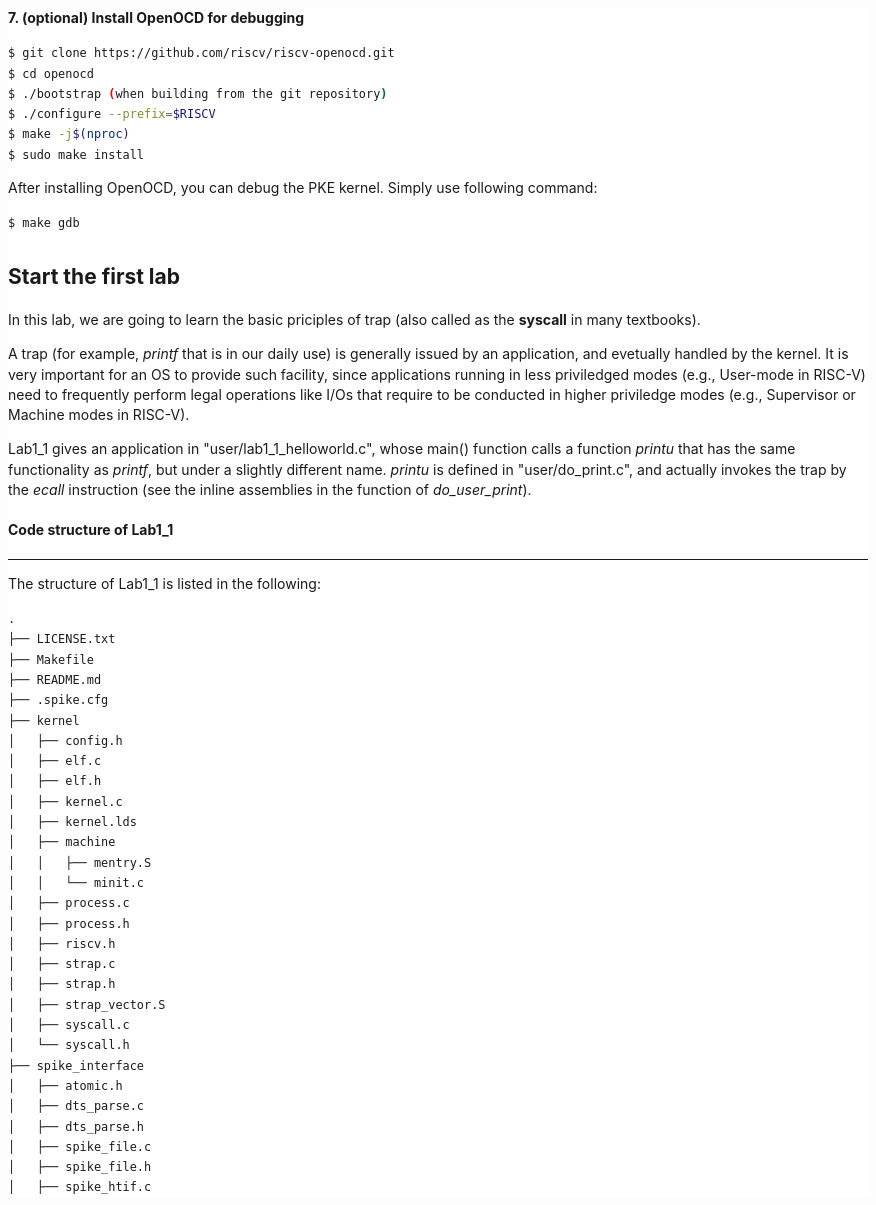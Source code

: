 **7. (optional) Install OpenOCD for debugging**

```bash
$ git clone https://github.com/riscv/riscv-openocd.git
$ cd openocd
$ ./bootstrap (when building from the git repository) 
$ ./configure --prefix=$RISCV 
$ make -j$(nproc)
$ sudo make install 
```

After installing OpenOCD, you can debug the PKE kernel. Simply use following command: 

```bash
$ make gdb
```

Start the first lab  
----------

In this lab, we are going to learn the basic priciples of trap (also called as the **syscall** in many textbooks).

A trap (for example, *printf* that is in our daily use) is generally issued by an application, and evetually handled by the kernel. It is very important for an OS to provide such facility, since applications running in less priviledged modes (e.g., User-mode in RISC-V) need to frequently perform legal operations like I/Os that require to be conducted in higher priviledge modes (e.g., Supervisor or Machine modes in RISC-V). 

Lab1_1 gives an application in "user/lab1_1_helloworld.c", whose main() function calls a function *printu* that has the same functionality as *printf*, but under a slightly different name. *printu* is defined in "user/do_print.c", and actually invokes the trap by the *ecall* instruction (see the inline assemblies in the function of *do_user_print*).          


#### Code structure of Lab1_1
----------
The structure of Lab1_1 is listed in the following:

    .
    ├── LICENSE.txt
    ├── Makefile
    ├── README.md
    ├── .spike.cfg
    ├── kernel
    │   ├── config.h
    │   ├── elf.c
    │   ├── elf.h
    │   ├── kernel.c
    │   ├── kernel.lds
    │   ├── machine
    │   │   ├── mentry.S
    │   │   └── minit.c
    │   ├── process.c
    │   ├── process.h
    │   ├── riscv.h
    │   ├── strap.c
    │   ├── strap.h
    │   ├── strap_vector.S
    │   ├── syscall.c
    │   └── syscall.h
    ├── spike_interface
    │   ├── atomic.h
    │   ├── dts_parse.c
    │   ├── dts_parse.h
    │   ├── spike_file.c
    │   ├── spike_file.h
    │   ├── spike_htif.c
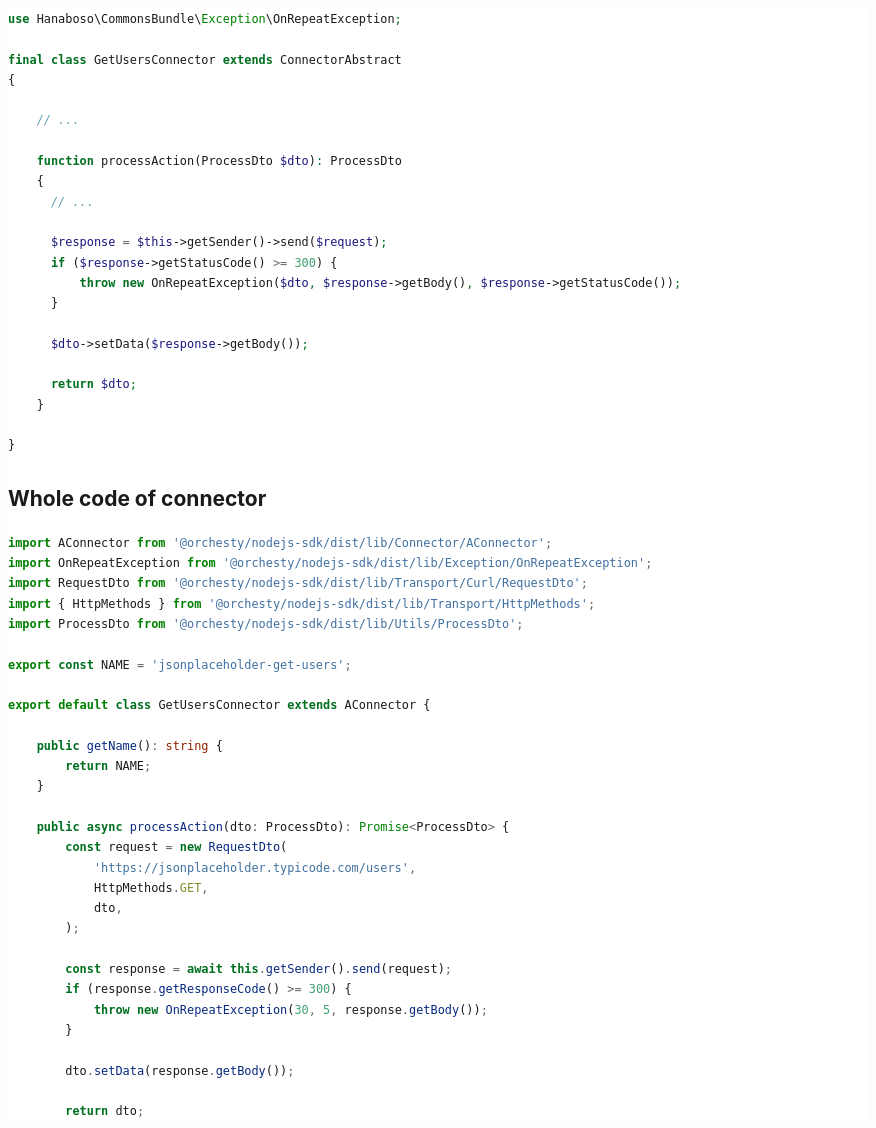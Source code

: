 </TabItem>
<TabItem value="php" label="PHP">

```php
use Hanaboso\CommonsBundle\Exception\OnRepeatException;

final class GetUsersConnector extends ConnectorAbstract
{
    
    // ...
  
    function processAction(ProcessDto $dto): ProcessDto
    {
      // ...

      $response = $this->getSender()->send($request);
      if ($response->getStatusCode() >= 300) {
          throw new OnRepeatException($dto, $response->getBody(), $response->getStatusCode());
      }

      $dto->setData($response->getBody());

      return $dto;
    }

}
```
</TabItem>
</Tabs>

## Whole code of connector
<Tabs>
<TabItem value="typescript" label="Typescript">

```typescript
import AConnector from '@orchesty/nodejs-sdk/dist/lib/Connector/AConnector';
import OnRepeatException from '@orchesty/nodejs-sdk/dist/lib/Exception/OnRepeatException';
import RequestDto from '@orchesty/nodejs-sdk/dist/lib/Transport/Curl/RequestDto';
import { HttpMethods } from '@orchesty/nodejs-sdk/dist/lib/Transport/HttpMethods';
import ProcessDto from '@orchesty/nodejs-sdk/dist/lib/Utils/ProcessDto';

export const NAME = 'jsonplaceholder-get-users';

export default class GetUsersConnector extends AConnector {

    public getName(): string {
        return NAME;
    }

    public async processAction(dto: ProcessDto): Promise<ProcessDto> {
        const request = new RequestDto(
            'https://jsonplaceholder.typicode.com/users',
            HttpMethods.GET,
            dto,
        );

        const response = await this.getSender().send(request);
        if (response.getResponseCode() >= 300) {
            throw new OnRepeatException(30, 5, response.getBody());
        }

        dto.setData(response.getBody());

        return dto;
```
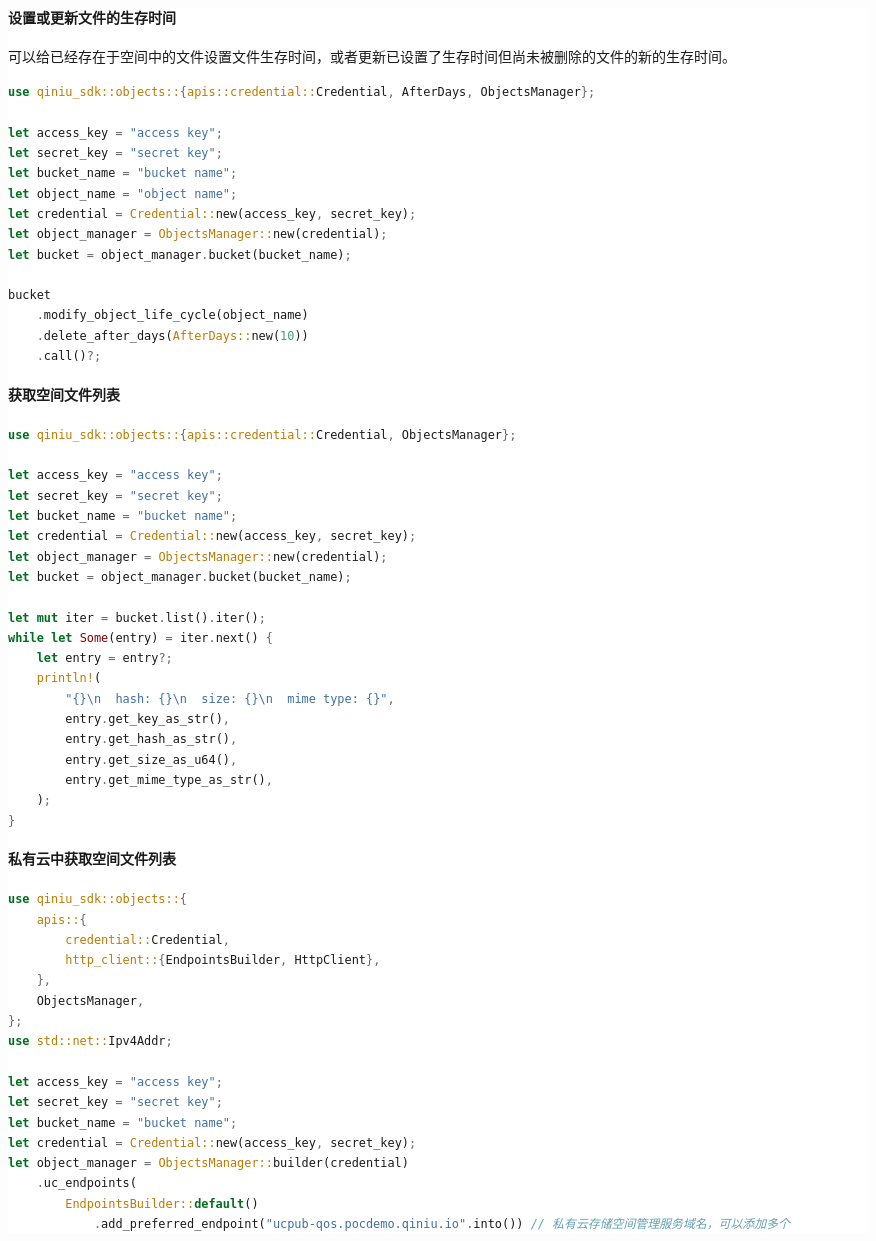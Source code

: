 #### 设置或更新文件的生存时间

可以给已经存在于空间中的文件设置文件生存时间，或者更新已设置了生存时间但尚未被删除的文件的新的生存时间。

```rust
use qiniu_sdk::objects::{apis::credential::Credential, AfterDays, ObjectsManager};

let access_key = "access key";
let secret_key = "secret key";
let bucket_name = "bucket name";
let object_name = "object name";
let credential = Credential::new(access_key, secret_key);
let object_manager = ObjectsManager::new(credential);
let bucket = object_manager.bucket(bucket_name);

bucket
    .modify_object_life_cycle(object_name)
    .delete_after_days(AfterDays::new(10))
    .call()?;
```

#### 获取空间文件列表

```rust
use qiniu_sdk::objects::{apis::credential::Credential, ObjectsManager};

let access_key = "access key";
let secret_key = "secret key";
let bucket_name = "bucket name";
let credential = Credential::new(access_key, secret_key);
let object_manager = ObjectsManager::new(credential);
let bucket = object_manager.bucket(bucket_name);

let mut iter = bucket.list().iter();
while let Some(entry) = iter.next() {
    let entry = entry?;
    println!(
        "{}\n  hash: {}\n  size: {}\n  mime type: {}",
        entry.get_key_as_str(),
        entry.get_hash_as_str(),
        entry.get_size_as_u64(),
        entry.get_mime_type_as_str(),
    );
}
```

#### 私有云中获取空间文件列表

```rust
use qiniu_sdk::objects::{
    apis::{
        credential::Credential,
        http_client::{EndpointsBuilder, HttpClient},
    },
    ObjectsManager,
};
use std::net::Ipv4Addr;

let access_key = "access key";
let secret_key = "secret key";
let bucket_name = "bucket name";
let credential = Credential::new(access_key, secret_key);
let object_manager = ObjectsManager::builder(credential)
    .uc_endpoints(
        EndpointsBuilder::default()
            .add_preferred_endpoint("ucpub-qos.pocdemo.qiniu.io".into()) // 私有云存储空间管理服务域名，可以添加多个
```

****************************************

*TASK DETAILS*:
Within the preceding material, tally each line that holds the word "https". Write down only the total.

*TASK SOLUTION*:
2